* [Aim of the task]
Find the word "applications" in the records and copy every line where it occurs.

* [Information]
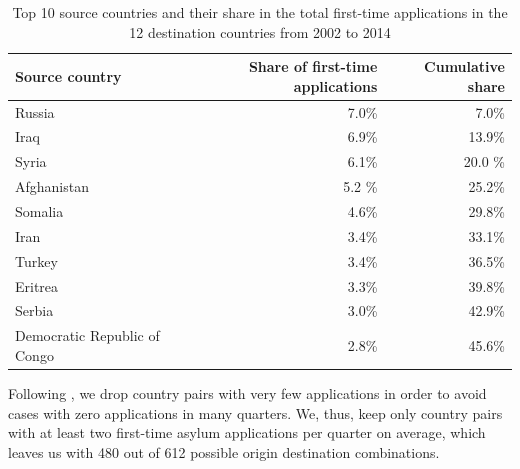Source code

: \documentclass[a4paper,12pt]{article}
\begin{document}
\begin{table}[htbp]\centering
\caption{Top 10 source countries and their share in the total first-time applications in the 12 destination countries from 2002 to 2014}
\begin{tabular}{l r r}
\hline \hline
\textbf{Source country} & \textbf{ Share of first-time  applications}   & \textbf{Cumulative share } \\
\hline \hline
\smallskip
Russia &  7.0\% & 7.0\% \\
\smallskip
Iraq & 6.9\%  & 13.9\% \\
\smallskip
Syria & 6.1\%  & 20.0 \%  \\
\smallskip
Afghanistan & 5.2 \% & 25.2\% \\
\smallskip
Somalia & 4.6\% & 29.8\%  \\
\smallskip
Iran & 3.4\% & 33.1\%  \\
\smallskip
Turkey  & 3.4\% & 36.5\% \\
\smallskip 
Eritrea & 3.3\% & 39.8\% \\
\smallskip
Serbia & 3.0\% & 42.9\% \\
\smallskip
Democratic Republic of Congo  & 2.8\% & 45.6\% \\
\hline \hline
\end{tabular}
\end{table}

Following \cite{hatton2016}, we drop country pairs with very few applications in order to avoid cases with zero applications in many quarters. We, thus, keep only country pairs with at least two first-time asylum applications per quarter on average, which leaves us with 480 out of 612 possible origin destination combinations.
\end{document}
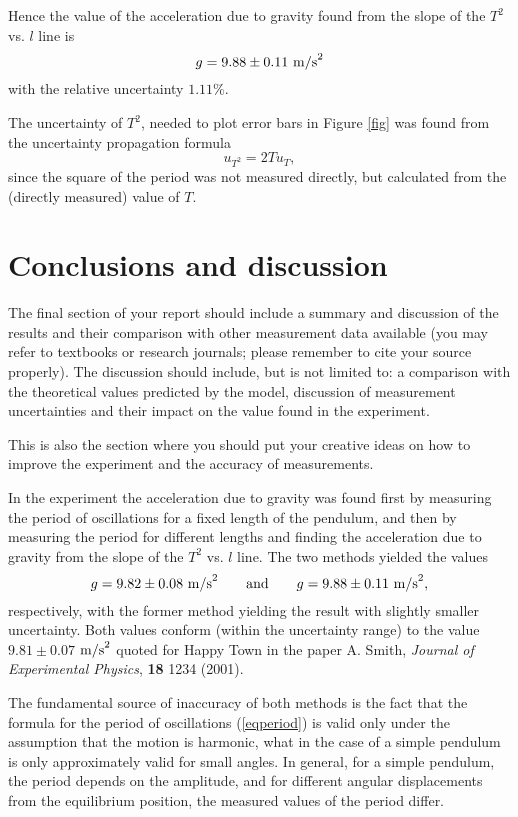 \documentclass{article}
\begin{document}
Hence the value of the acceleration due to gravity found from the slope of the $T^2$ vs. $l$ line is
$$
g = 9.88 \pm 0.11\ {\rm{m/s}}^2
$$
with the relative uncertainty $1.11\%$.

The uncertainty of $T^2$, needed to plot error bars in Figure \ref{fig} was found from the uncertainty propagation formula
$$
u_{T^2} = 2 T u_T,
$$
since the square of the period was not measured directly, but calculated from the (directly measured) value of $T$.

\section{Conclusions and discussion}

{\color{blue}The final section of your report should include a summary and discussion of the results and their comparison with other measurement data available (you may refer to textbooks or research journals; please remember to cite your source properly).  The discussion should include, but is not limited to: a comparison with the theoretical values predicted by the model, discussion of measurement uncertainties and their impact on the value found in the experiment.  

This is also the section where you should put your creative ideas on how to improve the experiment and the accuracy of measurements.}
\vspace*{1.5em}



In the experiment the acceleration due to gravity was found first by measuring the period of oscillations for a fixed length of the pendulum, and then by measuring the period for different lengths and finding the acceleration due to gravity from the slope of the $T^2$ vs. $l$ line.  The two methods yielded the values
$$
g=9.82\pm 0.08 \ {\rm{m/s}}^2 \qquad{\rm{and}}\qquad g = 9.88 \pm 0.11\ {\rm{m/s}}^2,
$$
respectively, with the former method yielding the result with slightly smaller uncertainty. Both values conform (within the uncertainty range) to the value $9.81\pm0.07$ ${\rm{m/s}}^2$ quoted for Happy Town in the paper A. Smith, \textit{Journal of Experimental Physics}, \textbf{18} 1234 (2001).

The fundamental source of inaccuracy of both methods is the fact that the formula for the period of oscillations (\ref{eqperiod}) is valid only under the assumption that the motion is harmonic, what in the case of a simple pendulum is only approximately valid for small angles. In general, for a simple pendulum, the period depends on the amplitude, and for different angular displacements from the equilibrium position, the measured values of the period differ.
\end{document}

* [Output]
\caption{Top 10 source countries and their share in the total first-time applications in the 12 destination countries from 2002 to 2014}
\textbf{Source country} & \textbf{ Share of first-time  applications}   & \textbf{Cumulative share } \\
Following \cite{hatton2016}, we drop country pairs with very few applications in order to avoid cases with zero applications in many quarters. We, thus, keep only country pairs with at least two first-time asylum applications per quarter on average, which leaves us with 480 out of 612 possible origin destination combinations.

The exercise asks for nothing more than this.